Segment Start: TASK INPUT

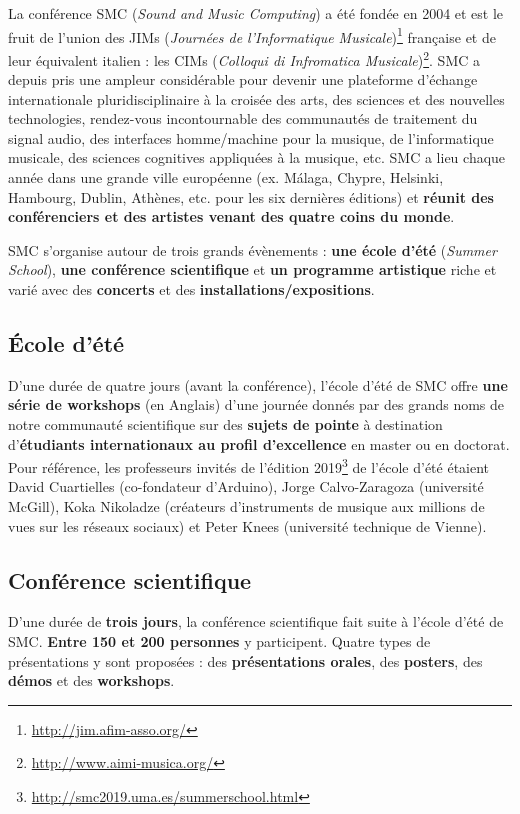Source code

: \documentclass[fontsize=12pt]{scrartcl} %
\numberwithin{equation}{section} %
\numberwithin{figure}{section} %
\numberwithin{table}{section} %
\begin{document}
La conférence SMC (\textit{Sound and Music Computing}) a été fondée en 2004 et est le fruit de l'union des JIMs (\textit{Journées de l'Informatique Musicale})\footnote{\url{http://jim.afim-asso.org/}} française et de leur équivalent italien : les CIMs (\textit{Colloqui di Infromatica Musicale})\footnote{\url{http://www.aimi-musica.org/}}. SMC a depuis pris une ampleur considérable pour devenir une plateforme d’échange internationale pluridisciplinaire à la croisée des arts, des sciences et des nouvelles technologies, rendez-vous incontournable des communautés de traitement du signal audio, des interfaces homme/machine pour la musique, de l'informatique musicale, des sciences cognitives appliquées à la musique, etc. SMC a lieu chaque année dans une grande ville européenne (ex. Málaga, Chypre, Helsinki, Hambourg, Dublin, Athènes, etc. pour les six dernières éditions) et \textbf{réunit des conférenciers et des artistes venant des quatre coins du monde}.

SMC s'organise autour de trois grands évènements : \textbf{une école d'été} (\textit{Summer School}), \textbf{une conférence scientifique} et \textbf{un programme artistique} riche et varié avec des \textbf{concerts} et des \textbf{installations/expositions}.

\subsection{École d'été}

D'une durée de quatre jours (avant la conférence), l'école d'été de SMC offre \textbf{une série de workshops} (en Anglais) d'une journée donnés par des grands noms de notre communauté scientifique sur des \textbf{sujets de pointe} à destination d'\textbf{étudiants internationaux au profil d'excellence} en master ou en doctorat. Pour référence, les professeurs invités de l'édition 2019\footnote{\url{http://smc2019.uma.es/summerschool.html}} de l'école d'été étaient David Cuartielles (co-fondateur d'Arduino), Jorge Calvo-Zaragoza (université McGill), Koka Nikoladze (créateurs d'instruments de musique aux millions de vues sur les réseaux sociaux) et Peter Knees (université technique de Vienne). 

\subsection{Conférence scientifique}

D'une durée de \textbf{trois jours}, la conférence scientifique fait suite à l'école d'été de SMC. \textbf{Entre 150 et 200 personnes} y participent. Quatre types de présentations y sont proposées : des \textbf{présentations orales}, des \textbf{posters}, des \textbf{démos} et des \textbf{workshops}. 
\end{document}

Segment End: TASK INPUT

TASK TO COMPLETE | Look through the listing above, please, and state how many lines hold the word "subsection"; the number alone is the answer.

REPLY | 2